▶ [Description of the task]: The required copy runs from the first line of the material through the line containing "- Doesn't fit in standard cup holders", exactly as written and without pictures.
---------- Data
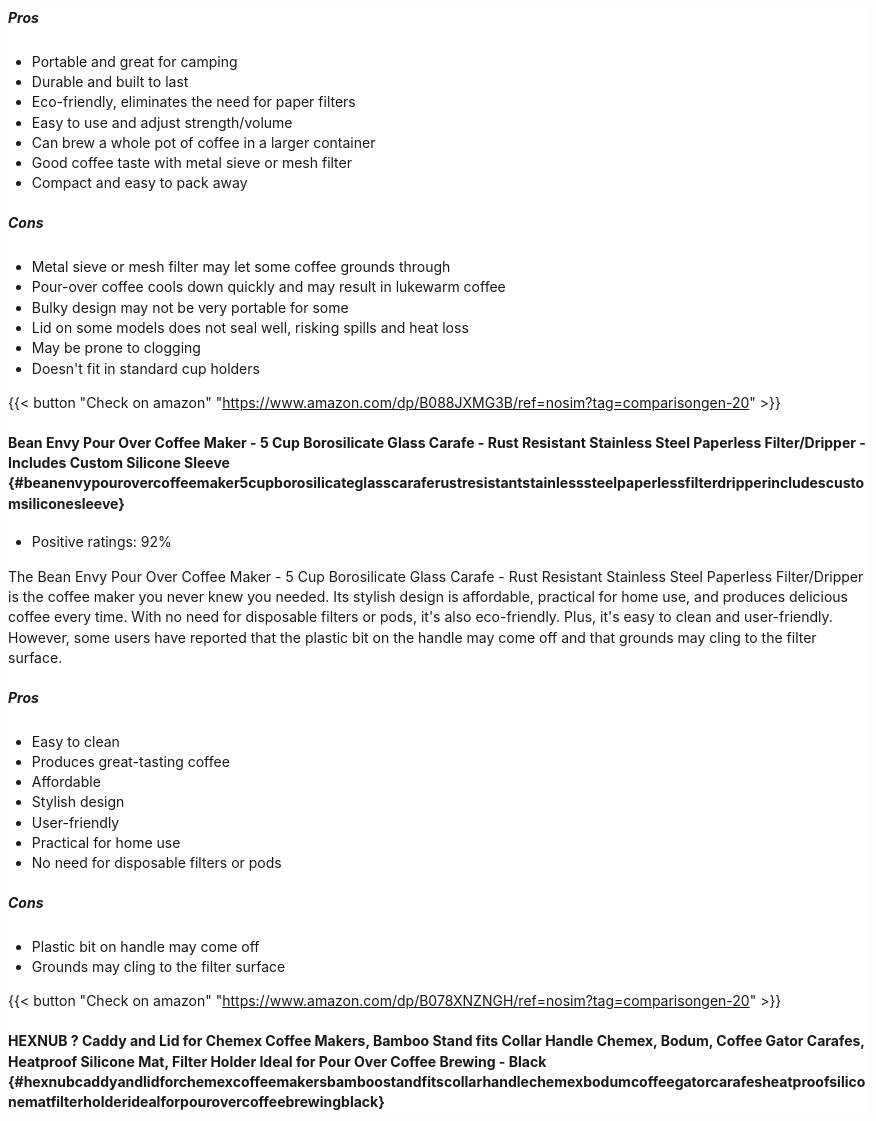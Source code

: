 ##### Pros
- Portable and great for camping
- Durable and built to last
- Eco-friendly, eliminates the need for paper filters
- Easy to use and adjust strength/volume
- Can brew a whole pot of coffee in a larger container
- Good coffee taste with metal sieve or mesh filter
- Compact and easy to pack away

##### Cons
- Metal sieve or mesh filter may let some coffee grounds through
- Pour-over coffee cools down quickly and may result in lukewarm coffee
- Bulky design may not be very portable for some
- Lid on some models does not seal well, risking spills and heat loss
- May be prone to clogging
- Doesn't fit in standard cup holders

{{< button "Check on amazon" "https://www.amazon.com/dp/B088JXMG3B/ref=nosim?tag=comparisongen-20" >}}

#### Bean Envy Pour Over Coffee Maker - 5 Cup Borosilicate Glass Carafe - Rust Resistant Stainless Steel Paperless Filter/Dripper - Includes Custom Silicone Sleeve {#beanenvypourovercoffeemaker5cupborosilicateglasscaraferustresistantstainlesssteelpaperlessfilterdripperincludescustomsiliconesleeve}



* Positive ratings: 92%

The Bean Envy Pour Over Coffee Maker - 5 Cup Borosilicate Glass Carafe - Rust Resistant Stainless Steel Paperless Filter/Dripper is the coffee maker you never knew you needed. Its stylish design is affordable, practical for home use, and produces delicious coffee every time. With no need for disposable filters or pods, it's also eco-friendly. Plus, it's easy to clean and user-friendly. However, some users have reported that the plastic bit on the handle may come off and that grounds may cling to the filter surface.

##### Pros
- Easy to clean
- Produces great-tasting coffee
- Affordable
- Stylish design 
- User-friendly 
- Practical for home use 
- No need for disposable filters or pods

##### Cons
- Plastic bit on handle may come off 
- Grounds may cling to the filter surface

{{< button "Check on amazon" "https://www.amazon.com/dp/B078XNZNGH/ref=nosim?tag=comparisongen-20" >}}

#### HEXNUB ? Caddy and Lid for Chemex Coffee Makers, Bamboo Stand fits Collar Handle Chemex, Bodum, Coffee Gator Carafes, Heatproof Silicone Mat, Filter Holder Ideal for Pour Over Coffee Brewing - Black {#hexnubcaddyandlidforchemexcoffeemakersbamboostandfitscollarhandlechemexbodumcoffeegatorcarafesheatproofsiliconematfilterholderidealforpourovercoffeebrewingblack}

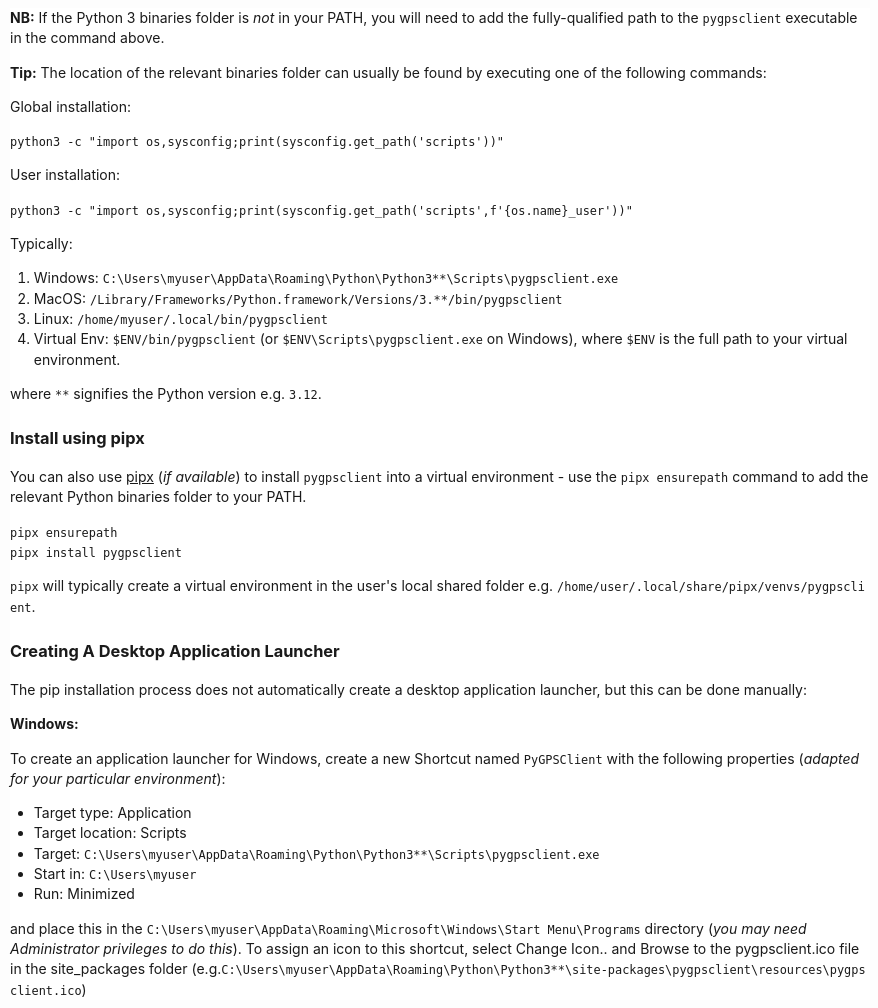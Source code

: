 **NB:** If the Python 3 binaries folder is *not* in your PATH, you will need to add the fully-qualified path to the `pygpsclient` executable in the command above.

<a name="binaries">**Tip:**</a> The location of the relevant binaries folder can usually be found by executing one of the following commands:

Global installation:
```shell
python3 -c "import os,sysconfig;print(sysconfig.get_path('scripts'))"
```

User installation:
```shell
python3 -c "import os,sysconfig;print(sysconfig.get_path('scripts',f'{os.name}_user'))"
```

Typically:

1. Windows: `C:\Users\myuser\AppData\Roaming\Python\Python3**\Scripts\pygpsclient.exe`
2. MacOS: `/Library/Frameworks/Python.framework/Versions/3.**/bin/pygpsclient`
3. Linux: `/home/myuser/.local/bin/pygpsclient`
4. Virtual Env: `$ENV/bin/pygpsclient` (or `$ENV\Scripts\pygpsclient.exe` on Windows), where `$ENV` is the full path to your virtual environment.

where `**` signifies the Python version e.g. `3.12`.

### <a name="pipx">Install using pipx</a>

You can also use [pipx](https://pipx.pypa.io/latest/installation/) (_if available_) to install `pygpsclient` into a virtual environment - use the `pipx ensurepath` command to add the relevant Python binaries folder to your PATH.

```shell
pipx ensurepath
pipx install pygpsclient
```

`pipx` will typically create a virtual environment in the user's local shared folder e.g. `/home/user/.local/share/pipx/venvs/pygpsclient`.

### Creating A Desktop Application Launcher

The pip installation process does not automatically create a desktop application launcher, but this can be done manually:

**Windows:**

To create an application launcher for Windows, create a new Shortcut named `PyGPSClient` with the following properties (*adapted for your particular environment*):

- Target type: Application
- Target location: Scripts
- Target: `C:\Users\myuser\AppData\Roaming\Python\Python3**\Scripts\pygpsclient.exe`
- Start in: `C:\Users\myuser`
- Run: Minimized

and place this in the `C:\Users\myuser\AppData\Roaming\Microsoft\Windows\Start Menu\Programs` directory (*you may need Administrator privileges to do this*). To assign an icon to this shortcut, select Change Icon.. and Browse to the pygpsclient.ico file in the site_packages folder (e.g.`C:\Users\myuser\AppData\Roaming\Python\Python3**\site-packages\pygpsclient\resources\pygpsclient.ico`)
--------------------
▶ [Reply to the exercise]:
Source code

: ##### Pros
- Portable and great for camping
- Durable and built to last
- Eco-friendly, eliminates the need for paper filters
- Easy to use and adjust strength/volume
- Can brew a whole pot of coffee in a larger container
- Good coffee taste with metal sieve or mesh filter
- Compact and easy to pack away

##### Cons
- Metal sieve or mesh filter may let some coffee grounds through
- Pour-over coffee cools down quickly and may result in lukewarm coffee
- Bulky design may not be very portable for some
- Lid on some models does not seal well, risking spills and heat loss
- May be prone to clogging
- Doesn't fit in standard cup holders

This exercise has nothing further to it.